Express Care is one of the few places outside of a hospital emergency department where patients can be seen quickly. With more children coming into the urgent care clinics for respiratory illnesses, patients there may have to wait longer to be seen. On an average day, that might mean an extra 10 minutes to half an hour of waiting, though some have to wait longer, Pickard said.

Responding to the growing need demands an “all hands on deck” approach at a time where medical staff is already battling pandemic-related burnout, she said.

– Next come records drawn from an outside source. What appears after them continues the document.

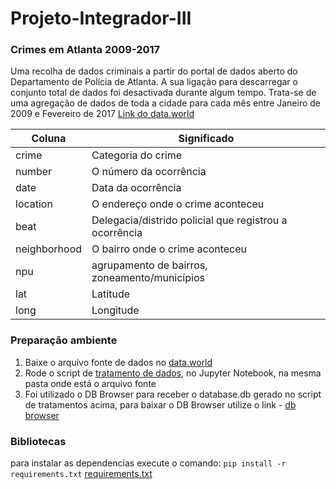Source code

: # Projeto-Integrador-III

### Crimes em Atlanta 2009-2017
Uma recolha de dados criminais a partir do portal de dados aberto do Departamento de Polícia de Atlanta. A sua ligação para descarregar o conjunto total de dados foi desactivada durante algum tempo. Trata-se de uma agregação de dados de toda a cidade para cada mês entre Janeiro de 2009 e Fevereiro de 2017
[Link do data.world](https://data.world/bryantahb/crime-in-atlanta-2009-2017)


| Coluna | Significado |
|--|--|
| crime | Categoria do crime |
| number | O número da ocorrência |
| date | Data da ocorrência |
| location | O endereço onde o crime aconteceu |
| beat | Delegacia/distrido policial que registrou a ocorrência |
| neighborhood | O bairro onde o crime aconteceu |
| npu | agrupamento de bairros, zoneamento/municípios |
| lat | Latitude |
| long | Longitude |


### Preparação ambiente
1. Baixe o arquivo fonte de dados no [data.world](https://data.world/bryantahb/crime-in-atlanta-2009-2017)
1. Rode o script de [tratamento de dados](tratamento-banco.ipynb), no Jupyter Notebook, na mesma pasta onde está o arquivo fonte
1. Foi utilizado o DB Browser para receber o database.db gerado no script de tratamentos acima, para baixar o DB Browser utilize o link - [db browser](https://sqlitebrowser.org/dl/)

### Bibliotecas 

para instalar as dependencias execute o comando: `pip install -r requirements.txt`
[requirements.txt](requirements.txt)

“It might mean pulling in different providers and pulling in reception people to help with clinical [staff],” she said. “It’s working on fumes right now.”

A backlog of needs

Tracy Tyson’s practice at Northwestern Pediatrics is already past the fumes stage that Pickard of Northern Express described.

Tyson’s rural clinic, which serves 6,000 patients across six locations in St. Albans City and surrounding areas, is chronically short-staffed.

In addition to the uptick in respiratory illnesses and coronavirus vaccine conversations with hesitant parents, the clinic’s six pediatricians are trying to catch up on missed wellness visits for patients who couldn’t or wouldn’t come earlier on in the pandemic.

Many patients also need more support for depression, anxiety and suicidal thoughts.

Even with extended hours, double-booking and triaging appointments, staff members can’t seem to catch up.

“It’s emotionally, physically and compassionately draining,” she said. “I do find that I want to say ‘yes, I’ll do more’ and I find that I just can’t. I hit a wall and I can’t do any more.”